But I thought having had chicken pox in the past increased the likelihood of getting shingles.
I think that’s true, but I tend to agree with the thrust of the article. I had SARS 27 years ago and nearly died. Among other things afterward I came down with laryngitis for four months the doctors couldn’t explain. Got a poison oak exposure that literally caused an outbreak over most my body. And I got shingles. Had chicken pox when I was little and I think the virus was hiding those many years and got to work when my immune system was taking some time off
“But I thought having had chicken pox in the past increased the likelihood of getting shingles.”
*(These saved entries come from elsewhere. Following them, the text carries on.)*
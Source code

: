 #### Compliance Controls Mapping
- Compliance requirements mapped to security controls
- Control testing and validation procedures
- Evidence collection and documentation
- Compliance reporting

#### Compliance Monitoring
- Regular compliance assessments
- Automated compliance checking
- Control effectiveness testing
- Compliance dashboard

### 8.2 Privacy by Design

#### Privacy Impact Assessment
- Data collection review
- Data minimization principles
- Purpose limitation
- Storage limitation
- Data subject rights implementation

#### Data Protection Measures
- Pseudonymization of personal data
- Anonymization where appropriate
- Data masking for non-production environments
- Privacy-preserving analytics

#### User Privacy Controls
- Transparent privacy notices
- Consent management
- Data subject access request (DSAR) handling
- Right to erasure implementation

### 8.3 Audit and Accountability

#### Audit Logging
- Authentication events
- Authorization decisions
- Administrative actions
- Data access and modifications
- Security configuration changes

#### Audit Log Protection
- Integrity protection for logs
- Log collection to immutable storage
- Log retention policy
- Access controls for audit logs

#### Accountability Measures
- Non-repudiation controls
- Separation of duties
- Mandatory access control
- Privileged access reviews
yep ... that’s EXACTLY why people get shingles: the chicken pox virus goes into hibernation in the nervous system until one of said infected nerves is disturbed or irritated ...
Your right it does.
This isn’t like getting covid creating natural immunity....kind of the opposite actually. Chicken pox leaves the shingles virus dormant in the system.
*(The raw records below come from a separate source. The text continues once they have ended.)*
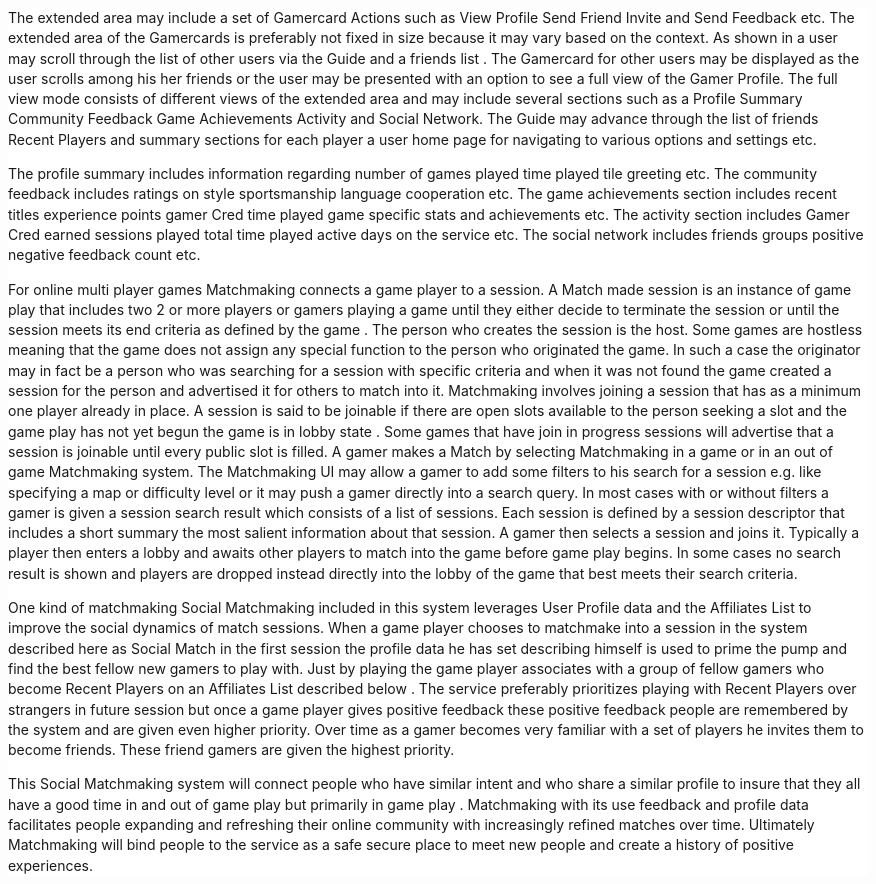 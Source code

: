 The extended area may include a set of Gamercard Actions such as View Profile Send Friend Invite and Send Feedback etc. The extended area of the Gamercards is preferably not fixed in size because it may vary based on the context. As shown in a user may scroll through the list of other users via the Guide and a friends list . The Gamercard for other users may be displayed as the user scrolls among his her friends or the user may be presented with an option to see a full view of the Gamer Profile. The full view mode consists of different views of the extended area and may include several sections such as a Profile Summary Community Feedback Game Achievements Activity and Social Network. The Guide may advance through the list of friends Recent Players and summary sections for each player a user home page for navigating to various options and settings etc.

The profile summary includes information regarding number of games played time played tile greeting etc. The community feedback includes ratings on style sportsmanship language cooperation etc. The game achievements section includes recent titles experience points gamer Cred time played game specific stats and achievements etc. The activity section includes Gamer Cred earned sessions played total time played active days on the service etc. The social network includes friends groups positive negative feedback count etc.

For online multi player games Matchmaking connects a game player to a session. A Match made session is an instance of game play that includes two 2 or more players or gamers playing a game until they either decide to terminate the session or until the session meets its end criteria as defined by the game . The person who creates the session is the host. Some games are hostless meaning that the game does not assign any special function to the person who originated the game. In such a case the originator may in fact be a person who was searching for a session with specific criteria and when it was not found the game created a session for the person and advertised it for others to match into it. Matchmaking involves joining a session that has as a minimum one player already in place. A session is said to be joinable if there are open slots available to the person seeking a slot and the game play has not yet begun the game is in lobby state . Some games that have join in progress sessions will advertise that a session is joinable until every public slot is filled. A gamer makes a Match by selecting Matchmaking in a game or in an out of game Matchmaking system. The Matchmaking UI may allow a gamer to add some filters to his search for a session e.g. like specifying a map or difficulty level or it may push a gamer directly into a search query. In most cases with or without filters a gamer is given a session search result which consists of a list of sessions. Each session is defined by a session descriptor that includes a short summary the most salient information about that session. A gamer then selects a session and joins it. Typically a player then enters a lobby and awaits other players to match into the game before game play begins. In some cases no search result is shown and players are dropped instead directly into the lobby of the game that best meets their search criteria.

One kind of matchmaking Social Matchmaking included in this system leverages User Profile data and the Affiliates List to improve the social dynamics of match sessions. When a game player chooses to matchmake into a session in the system described here as Social Match in the first session the profile data he has set describing himself is used to prime the pump and find the best fellow new gamers to play with. Just by playing the game player associates with a group of fellow gamers who become Recent Players on an Affiliates List described below . The service preferably prioritizes playing with Recent Players over strangers in future session but once a game player gives positive feedback these positive feedback people are remembered by the system and are given even higher priority. Over time as a gamer becomes very familiar with a set of players he invites them to become friends. These friend gamers are given the highest priority.

This Social Matchmaking system will connect people who have similar intent and who share a similar profile to insure that they all have a good time in and out of game play but primarily in game play . Matchmaking with its use feedback and profile data facilitates people expanding and refreshing their online community with increasingly refined matches over time. Ultimately Matchmaking will bind people to the service as a safe secure place to meet new people and create a history of positive experiences.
I got it right before Thanksgiving 2019. Stress can actually bring it on by knocking the immune system out of wack. I think that’s what happened to me. Stressed at work and about to retire at the end of 2019.
You might not think it but preparing to retire is stressful.....was for me anyway.
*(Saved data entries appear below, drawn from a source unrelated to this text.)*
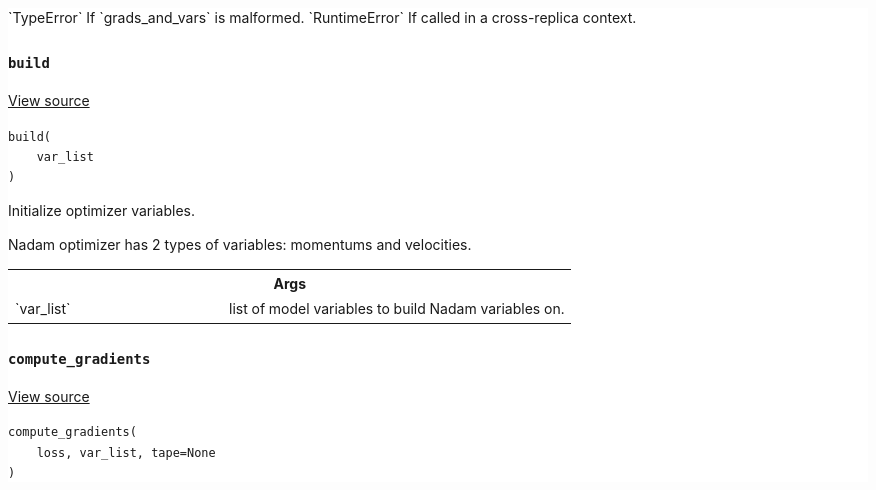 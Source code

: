 <tr>
<td>
`TypeError`
</td>
<td>
If `grads_and_vars` is malformed.
</td>
</tr><tr>
<td>
`RuntimeError`
</td>
<td>
If called in a cross-replica context.
</td>
</tr>
</table>



<h3 id="build"><code>build</code></h3>

<a target="_blank" class="external" href="https://github.com/keras-team/keras/tree/v2.9.0/keras/optimizers/optimizer_experimental/nadam.py#L84-L109">View source</a>

<pre class="devsite-click-to-copy prettyprint lang-py tfo-signature-link">
<code>build(
    var_list
)
</code></pre>

Initialize optimizer variables.

Nadam optimizer has 2 types of variables: momentums and velocities.


 <table class="responsive fixed orange">
<colgroup><col width="214px"><col></colgroup>
<tr><th colspan="2">Args</th></tr>

<tr>
<td>
`var_list`
</td>
<td>
list of model variables to build Nadam variables on.
</td>
</tr>
</table>



<h3 id="compute_gradients"><code>compute_gradients</code></h3>

<a target="_blank" class="external" href="https://github.com/keras-team/keras/tree/v2.9.0/keras/optimizers/optimizer_experimental/optimizer.py#L152-L177">View source</a>

<pre class="devsite-click-to-copy prettyprint lang-py tfo-signature-link">
<code>compute_gradients(
    loss, var_list, tape=None
)
</code></pre>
Didn’t completely shake it until the next February......bad juju.
“thought having had chicken pox in the past increased the likelihood of getting shingles.”
It does! I’ve had both
“But I thought having had chicken pox in the past increased the likelihood of getting shingles.”
Here’s my understanding. The virus remains in some nerve cells where it is normally dormant. As we age or experience stress, our immune system fails to counter the virus which it apparently normally does on a daily basis. The virus emerges as patches on the skin. My aunt eventually died because she couldn’t tolerate any of the treatments. Apparently, it was a hard way to go. My father had an outbreak while visiting family in Sweden and suffered horribly. I got special dispensation to get the vaccine because at the time the standard treatment model was to only give the vaccine after a certain age unless you met whatever the criteria were. I told my doctor I didn’t want to risk going through what my father and his sister had suffered and he made it happen for me. I have on occasion, had a horrible itchy sore which my doctor identified as shingles. It’s always in the same spot as it appears in whatever nerve is carrying the virus. It’s just one tiny spot and it hasn’t happened in the last few years. It happened when I was under terrible stress at work.
I plan on asking my doctor if I need a booster as I’m seventy now and I was fifty-something when I got the shot.
Ahhh, that is what Pharma tells you.